北野作品のなかでもっとも自分が好きな作品がこれ。かつ、決定的な映画である。
シンプルな物語は詩情に溢れていながら、小さなエピソードを説話体で積み重ねていく。説話体のストーリーテリングは、観る者に優しく、わかりやすい。
まるで、世の中で持ちまわされたた良くできたジョークのようだ。シンプルでにやりと笑わせるし、それを裏返して、残酷さをこれ見よがしに突き出したり、はかなさや孤独や悲しみを表現することにも使われたりする。
この説話スタイルのエピソードをつなぎあわせて、直線的に筋を進行させていく。あまり前後にエピソードを交錯させない。これがとてもスムーズである。
ソナチネ以降の北野映画では、作品は監督自ら編集を行うのが常。この説話文を、画面の中でひとつの流れに定着させていくのは、たぶん自分でないと出来ないと考えているのではないか。

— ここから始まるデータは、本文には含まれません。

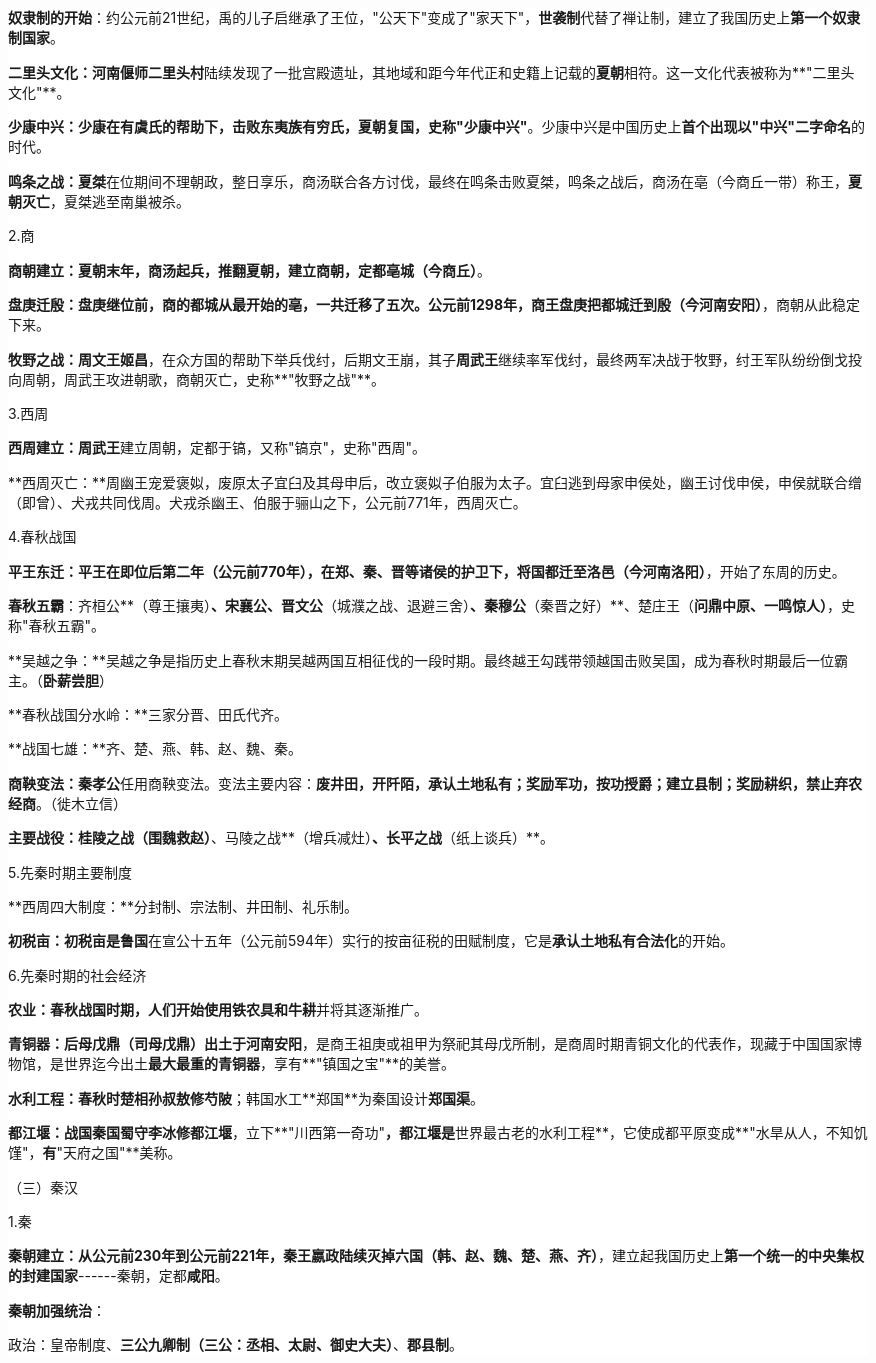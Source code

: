 **奴隶制的开始**：约公元前21世纪，禹的儿子启继承了王位，"公天下"变成了"家天下"，**世袭制**代替了禅让制，建立了我国历史上**第一个奴隶制国家**。

**二里头文化：河南偃师二里头村**陆续发现了一批宫殿遗址，其地域和距今年代正和史籍上记载的**夏朝**相符。这一文化代表被称为**"二里头文化"**。

**少康中兴：**少康在有虞氏的帮助下，击败东夷族有穷氏，夏朝复国，史称**"少康中兴"**。少康中兴是中国历史上**首个出现以"中兴"二字命名**的时代。

**鸣条之战：**夏**桀**在位期间不理朝政，整日享乐，商汤联合各方讨伐，最终在鸣条击败夏桀，鸣条之战后，商汤在亳（今商丘一带）称王，**夏朝灭亡**，夏桀逃至南巢被杀。

2.商

**商朝建立：**夏朝末年，商汤起兵，推翻夏朝，建立商朝，定都**亳城（今商丘）**。

**盘庚迁殷：**盘庚继位前，商的都城从最开始的亳，一共迁移了五次。公元前1298年，商王盘庚把都城迁到**殷（今河南安阳）**，商朝从此稳定下来。

**牧野之战：周文王姬昌**，在众方国的帮助下举兵伐纣，后期文王崩，其子**周武王**继续率军伐纣，最终两军决战于牧野，纣王军队纷纷倒戈投向周朝，周武王攻进朝歌，商朝灭亡，史称**"牧野之战"**。

3.西周

**西周建立：周武王**建立周朝，定都于镐，又称"镐京"，史称"西周"。

**西周灭亡：**周幽王宠爱褒姒，废原太子宜臼及其母申后，改立褒姒子伯服为太子。宜臼逃到母家申侯处，幽王讨伐申侯，申侯就联合缯（即曾）、犬戎共同伐周。犬戎杀幽王、伯服于骊山之下，公元前771年，西周灭亡。

4.春秋战国

**平王东迁：**平王在即位后第二年（公元前770年），在郑、秦、晋等诸侯的护卫下，将国都迁至**洛邑（今河南洛阳）**，开始了东周的历史。

**春秋五霸**：齐桓公**（尊王攘夷）**、宋襄公、晋文公**（城濮之战、退避三舍）**、秦穆公**（秦晋之好）**、楚庄王（**问鼎中原、一鸣惊人）**，史称"春秋五霸"。

**吴越之争：**吴越之争是指历史上春秋末期吴越两国互相征伐的一段时期。最终越王勾践带领越国击败吴国，成为春秋时期最后一位霸主。（**卧薪尝胆**）

**春秋战国分水岭：**三家分晋、田氏代齐。

**战国七雄：**齐、楚、燕、韩、赵、魏、秦。

**商鞅变法：秦孝公**任用商鞅变法。变法主要内容：**废井田，开阡陌，承认土地私有；奖励军功，按功授爵；建立县制；奖励耕织，禁止弃农经商**。（徙木立信）

**主要战役：**桂陵之战**（围魏救赵）**、马陵之战**（增兵减灶）**、长平之战**（纸上谈兵）**。

5.先秦时期主要制度

**西周四大制度：**分封制、宗法制、井田制、礼乐制。

**初税亩：**初税亩是**鲁国**在宣公十五年（公元前594年）实行的按亩征税的田赋制度，它是**承认土地私有合法化**的开始。

6.先秦时期的社会经济

**农业：**春秋战国时期，人们开始使用**铁农具和牛耕**并将其逐渐推广。

**青铜器：后母戊鼎（司母戊鼎）**出土于**河南安阳**，是商王祖庚或祖甲为祭祀其母戊所制，是商周时期青铜文化的代表作，现藏于中国国家博物馆，是世界迄今出土**最大最重的青铜器**，享有**"镇国之宝"**的美誉。

**水利工程：**春秋时楚相孙叔敖修**芍陂**；韩国水工**‌郑国**‌为秦国设计**郑国渠**。

**都江堰：**战国秦国蜀守李冰修**都江堰**，立下**"川西第一奇功"**，都江堰是**世界最古老的水利工程**，它使成都平原变成**"水旱从人，不知饥馑"，**有**"天府之国"**美称。

（三）秦汉

1.秦

**秦朝建立：**从公元前230年到公元前221年，秦王嬴政陆续灭掉六国**（韩、赵、魏、楚、燕、齐）**，建立起我国历史上**第一个统一的中央集权的封建国家**------秦朝，定都**咸阳**。

**秦朝加强统治**：

政治：皇帝制度、**三公九卿制（三公：丞相、太尉、御史大夫）**、**郡县制**。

確かに、これはひとつの魅力なのである。
ラストシーン、原石のような素っ気なさながら、それでもキラキラと輝くセリフを残している。
人はこの映画の最後のセリフを決して忘れられないだろうし、きっとこのセリフをいわせたいがために、この物語はつくられたのであろう。
時にユーモアあふれて、ブラックジョークとシュールな抽象性を行きつもどりつしながら、死の衝動や暴力に浸食されていく姿にこだわっている北野武だが、この映画はやはり極めてポジティブで詩情があふれんばかりのラストシーン。
決定的な作品である。そして、決定的に優れた作品にはあまり多くをじぶんは多くを語れない。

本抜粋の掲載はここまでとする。